El espíritu satánico de aquella época se tenía por liquidado. Al menos no tuvo señales de vida, como sistema, durante los gobiernos de Endara, Pérez Balladares y Moscoso. Sin embargo, ese mencionado segundo tiempo ha resucitado en una cárcel de David y debe presumirse que la denuncia no es falsa.
La semana pasada, como queda dicho, algunos chiricanos que protestaban por el alto costo de la vida fueron privados de su libertad y dentro de la cárcel, según acusación formulada por los afectados, fueron desnudados, vejados e irrespetados. En Irak hacen lo mismo con los prisioneros capturados por la fuerza de ocupación. El mundo expresó su repudio por esas acciones poco varoniles que revelan alguna patología sexual en los carceleros porque el deseo de ver las partes íntimas de los prisioneros es un vicio que envuelve secretas desventuras masculinas.
Los cuarteles, lo dicen las leyes, no son centro de torturas físicas o sicológicas. Nadie puede ser víctima de las torturas, ni los delincuentes comunes ni los acusados de desórdenes callejeros. Si son capturados, unos lo son para determinar su grado de responsabilidad penal. A los otros se les mantiene recluidos, siempre se dice, como medida precautoria, transitoria, mientras se aplaca la protesta pública. Pero aprovechar las circunstancias de una detención para humillarlos es una manera indigna y hasta cobarde de lesionar los derechos humanos.
Esta clase de irrespetos debe merecer la protesta de los asociados. No debe olvidarse que así comienza toda política represiva. Al inicio de la dictadura militar solo morían y solo eran detenidos, por razones políticas, los civilistas humildes. Al entronizarse el sistema totalitario los empresarios también fueron víctimas de los atropellos, de los carcelazos y de los exilios. El peligro es que se sucedan tanto estas prácticas que la gente termine acostumbrándose y cuando pretenda reaccionar es más difícil el esfuerzo opositor, personal o colectivo. De allí que ante lo ocurrido en David ningún estamento social debe callar.
No podemos volver a la etapa cavernaria de la intolerancia policiaca. Un símbolo de aquella etapa se encuentra en la existencia del llamado "hueco", sitio ubicado en la antigua cárcel modelo construido para sancionar a los presos peligrosos, indisciplinados o que simplemente eran víctimas de una represalia caprichosa de algún entorchado. Era un pasillo cerrado en el que los detenidos, atiborrados, permanecían desnudos y sin contar con el auxilio de la higiene al satisfacer sus necesidades.
Yo tuve conocimiento de la existencia del "hueco" cuando murió en la cárcel el dirigente obrero José del Carmen Tuñón (22-7-1969).
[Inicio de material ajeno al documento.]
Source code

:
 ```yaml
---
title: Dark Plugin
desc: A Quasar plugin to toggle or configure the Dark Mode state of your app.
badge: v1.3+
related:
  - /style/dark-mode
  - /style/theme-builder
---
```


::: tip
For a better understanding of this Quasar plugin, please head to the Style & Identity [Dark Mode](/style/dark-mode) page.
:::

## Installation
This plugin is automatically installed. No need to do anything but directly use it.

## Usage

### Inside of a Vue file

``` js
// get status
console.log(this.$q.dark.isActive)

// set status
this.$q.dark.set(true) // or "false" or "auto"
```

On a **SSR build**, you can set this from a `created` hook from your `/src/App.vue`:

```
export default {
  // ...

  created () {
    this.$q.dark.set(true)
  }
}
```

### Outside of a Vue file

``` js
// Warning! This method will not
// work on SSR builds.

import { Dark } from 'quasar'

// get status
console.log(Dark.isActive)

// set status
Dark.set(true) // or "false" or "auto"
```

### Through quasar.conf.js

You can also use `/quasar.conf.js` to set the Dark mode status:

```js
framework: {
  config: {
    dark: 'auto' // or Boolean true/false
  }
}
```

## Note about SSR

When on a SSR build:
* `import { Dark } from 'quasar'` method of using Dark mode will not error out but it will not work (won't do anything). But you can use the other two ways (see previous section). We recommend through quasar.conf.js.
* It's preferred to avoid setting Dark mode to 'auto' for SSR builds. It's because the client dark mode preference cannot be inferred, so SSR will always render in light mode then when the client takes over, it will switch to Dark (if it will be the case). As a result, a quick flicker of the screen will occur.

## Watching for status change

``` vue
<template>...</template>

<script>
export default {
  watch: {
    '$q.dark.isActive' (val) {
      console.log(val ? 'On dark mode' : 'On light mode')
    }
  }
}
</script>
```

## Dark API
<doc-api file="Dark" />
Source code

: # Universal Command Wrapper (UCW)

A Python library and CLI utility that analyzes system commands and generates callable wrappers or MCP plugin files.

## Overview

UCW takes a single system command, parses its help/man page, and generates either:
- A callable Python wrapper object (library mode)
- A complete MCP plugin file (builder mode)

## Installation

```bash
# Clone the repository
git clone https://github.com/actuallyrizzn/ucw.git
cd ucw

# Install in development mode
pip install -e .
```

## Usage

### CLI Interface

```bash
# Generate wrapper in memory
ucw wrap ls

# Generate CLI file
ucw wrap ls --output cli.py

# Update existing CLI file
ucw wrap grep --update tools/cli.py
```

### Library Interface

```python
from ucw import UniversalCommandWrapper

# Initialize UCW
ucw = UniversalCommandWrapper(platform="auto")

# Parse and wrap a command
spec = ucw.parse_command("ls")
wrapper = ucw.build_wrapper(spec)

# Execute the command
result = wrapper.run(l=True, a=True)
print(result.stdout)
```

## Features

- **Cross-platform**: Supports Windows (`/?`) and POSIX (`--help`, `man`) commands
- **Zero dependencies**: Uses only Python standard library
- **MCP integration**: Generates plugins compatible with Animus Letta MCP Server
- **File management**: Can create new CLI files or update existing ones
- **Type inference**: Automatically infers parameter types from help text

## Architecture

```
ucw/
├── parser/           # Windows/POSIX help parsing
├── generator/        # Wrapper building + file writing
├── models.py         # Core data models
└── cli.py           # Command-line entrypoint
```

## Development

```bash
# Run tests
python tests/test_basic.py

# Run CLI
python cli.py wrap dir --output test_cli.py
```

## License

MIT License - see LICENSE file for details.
Al morir, sus compañeros de celda celebraron un responso lírico en su memoria. El orador solidario fue a parar con sus carnes desnudas en el "hueco". (En ese mismo sitio murió torturado el detenido político Genaro César Sarmiento el 20-1-69).
El medioevo penitenciario no debe volver. Somos o no somos un país civilizado. El jefe de la policía, Rolando Mirones, debe investigar lo denunciado por los manifestantes chiricanos. El presidente, Martín Torrijos Espino no debe permitir que la onda democrática que se inició en diciembre de 1989 muera en los cuarteles de la República.